Exercise
The goal is to restate all of the records below word for word.

Dataset excerpts
####################
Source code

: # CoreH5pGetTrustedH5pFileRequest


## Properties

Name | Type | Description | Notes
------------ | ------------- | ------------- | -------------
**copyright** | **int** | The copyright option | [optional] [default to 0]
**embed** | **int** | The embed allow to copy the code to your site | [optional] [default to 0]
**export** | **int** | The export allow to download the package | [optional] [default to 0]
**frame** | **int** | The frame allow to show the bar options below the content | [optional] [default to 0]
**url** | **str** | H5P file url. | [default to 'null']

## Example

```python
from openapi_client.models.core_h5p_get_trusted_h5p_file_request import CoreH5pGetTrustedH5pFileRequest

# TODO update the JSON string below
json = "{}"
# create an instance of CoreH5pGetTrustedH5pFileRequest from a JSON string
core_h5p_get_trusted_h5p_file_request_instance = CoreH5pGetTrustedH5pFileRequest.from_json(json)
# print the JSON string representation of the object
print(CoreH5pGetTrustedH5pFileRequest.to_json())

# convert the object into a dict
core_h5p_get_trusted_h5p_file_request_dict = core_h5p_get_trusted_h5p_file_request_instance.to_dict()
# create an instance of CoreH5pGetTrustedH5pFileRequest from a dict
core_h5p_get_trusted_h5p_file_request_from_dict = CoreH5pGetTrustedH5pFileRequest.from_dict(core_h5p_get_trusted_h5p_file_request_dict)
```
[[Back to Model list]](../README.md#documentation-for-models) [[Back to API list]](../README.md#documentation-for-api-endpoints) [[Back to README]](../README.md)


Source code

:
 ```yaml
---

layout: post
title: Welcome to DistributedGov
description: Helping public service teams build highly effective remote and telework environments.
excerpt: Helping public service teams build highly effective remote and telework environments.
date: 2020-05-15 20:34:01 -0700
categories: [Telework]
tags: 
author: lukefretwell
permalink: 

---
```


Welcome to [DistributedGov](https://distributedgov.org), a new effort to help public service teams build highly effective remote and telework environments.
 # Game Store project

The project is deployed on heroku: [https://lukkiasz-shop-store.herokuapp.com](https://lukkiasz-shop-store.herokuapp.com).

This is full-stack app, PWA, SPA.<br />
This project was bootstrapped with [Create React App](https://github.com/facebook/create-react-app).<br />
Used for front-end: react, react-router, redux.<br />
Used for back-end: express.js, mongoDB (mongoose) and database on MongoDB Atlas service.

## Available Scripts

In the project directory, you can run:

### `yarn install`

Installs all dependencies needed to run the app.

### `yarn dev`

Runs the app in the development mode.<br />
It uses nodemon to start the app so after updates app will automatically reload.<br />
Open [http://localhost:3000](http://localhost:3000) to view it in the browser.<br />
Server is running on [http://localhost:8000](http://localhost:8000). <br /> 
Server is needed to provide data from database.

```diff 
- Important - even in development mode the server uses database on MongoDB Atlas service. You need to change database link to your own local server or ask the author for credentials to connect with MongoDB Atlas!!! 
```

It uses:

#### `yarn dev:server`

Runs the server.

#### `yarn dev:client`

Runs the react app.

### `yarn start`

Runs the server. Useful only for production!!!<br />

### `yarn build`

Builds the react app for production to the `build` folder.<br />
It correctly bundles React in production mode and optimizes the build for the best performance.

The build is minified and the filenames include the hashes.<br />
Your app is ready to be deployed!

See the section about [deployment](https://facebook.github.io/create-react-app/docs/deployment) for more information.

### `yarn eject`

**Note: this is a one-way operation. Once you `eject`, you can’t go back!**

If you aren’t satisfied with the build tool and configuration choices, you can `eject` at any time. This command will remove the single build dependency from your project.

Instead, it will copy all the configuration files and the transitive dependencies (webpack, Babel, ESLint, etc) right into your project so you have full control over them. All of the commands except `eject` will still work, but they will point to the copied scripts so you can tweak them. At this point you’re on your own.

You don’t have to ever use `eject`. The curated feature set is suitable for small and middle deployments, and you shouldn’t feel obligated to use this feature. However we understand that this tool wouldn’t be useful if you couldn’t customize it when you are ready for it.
####################
Reply
Source code

: # CoreH5pGetTrustedH5pFileRequest


## Properties

Name | Type | Description | Notes
------------ | ------------- | ------------- | -------------
**copyright** | **int** | The copyright option | [optional] [default to 0]
**embed** | **int** | The embed allow to copy the code to your site | [optional] [default to 0]
**export** | **int** | The export allow to download the package | [optional] [default to 0]
**frame** | **int** | The frame allow to show the bar options below the content | [optional] [default to 0]
**url** | **str** | H5P file url. | [default to 'null']

## Example

```python
from openapi_client.models.core_h5p_get_trusted_h5p_file_request import CoreH5pGetTrustedH5pFileRequest

# TODO update the JSON string below
json = "{}"
# create an instance of CoreH5pGetTrustedH5pFileRequest from a JSON string
core_h5p_get_trusted_h5p_file_request_instance = CoreH5pGetTrustedH5pFileRequest.from_json(json)
# print the JSON string representation of the object
print(CoreH5pGetTrustedH5pFileRequest.to_json())

# convert the object into a dict
core_h5p_get_trusted_h5p_file_request_dict = core_h5p_get_trusted_h5p_file_request_instance.to_dict()
# create an instance of CoreH5pGetTrustedH5pFileRequest from a dict
core_h5p_get_trusted_h5p_file_request_from_dict = CoreH5pGetTrustedH5pFileRequest.from_dict(core_h5p_get_trusted_h5p_file_request_dict)
```
[[Back to Model list]](../README.md#documentation-for-models) [[Back to API list]](../README.md#documentation-for-api-endpoints) [[Back to README]](../README.md)


Source code

:
 ```yaml
---

layout: post
title: Welcome to DistributedGov
description: Helping public service teams build highly effective remote and telework environments.
excerpt: Helping public service teams build highly effective remote and telework environments.
date: 2020-05-15 20:34:01 -0700
categories: [Telework]
tags: 
author: lukefretwell
permalink: 

---
```


Welcome to [DistributedGov](https://distributedgov.org), a new effort to help public service teams build highly effective remote and telework environments.
 # Game Store project

The project is deployed on heroku: [https://lukkiasz-shop-store.herokuapp.com](https://lukkiasz-shop-store.herokuapp.com).

This is full-stack app, PWA, SPA.<br />
This project was bootstrapped with [Create React App](https://github.com/facebook/create-react-app).<br />
Used for front-end: react, react-router, redux.<br />
Used for back-end: express.js, mongoDB (mongoose) and database on MongoDB Atlas service.

## Available Scripts

In the project directory, you can run:

### `yarn install`

Installs all dependencies needed to run the app.

### `yarn dev`

Runs the app in the development mode.<br />
It uses nodemon to start the app so after updates app will automatically reload.<br />
Open [http://localhost:3000](http://localhost:3000) to view it in the browser.<br />
Server is running on [http://localhost:8000](http://localhost:8000). <br /> 
Server is needed to provide data from database.

```diff 
- Important - even in development mode the server uses database on MongoDB Atlas service. You need to change database link to your own local server or ask the author for credentials to connect with MongoDB Atlas!!! 
```

It uses:

#### `yarn dev:server`

Runs the server.

#### `yarn dev:client`

Runs the react app.

### `yarn start`

Runs the server. Useful only for production!!!<br />

### `yarn build`

Builds the react app for production to the `build` folder.<br />
It correctly bundles React in production mode and optimizes the build for the best performance.

The build is minified and the filenames include the hashes.<br />
Your app is ready to be deployed!

See the section about [deployment](https://facebook.github.io/create-react-app/docs/deployment) for more information.

### `yarn eject`

**Note: this is a one-way operation. Once you `eject`, you can’t go back!**

If you aren’t satisfied with the build tool and configuration choices, you can `eject` at any time. This command will remove the single build dependency from your project.

Instead, it will copy all the configuration files and the transitive dependencies (webpack, Babel, ESLint, etc) right into your project so you have full control over them. All of the commands except `eject` will still work, but they will point to the copied scripts so you can tweak them. At this point you’re on your own.

You don’t have to ever use `eject`. The curated feature set is suitable for small and middle deployments, and you shouldn’t feel obligated to use this feature. However we understand that this tool wouldn’t be useful if you couldn’t customize it when you are ready for it.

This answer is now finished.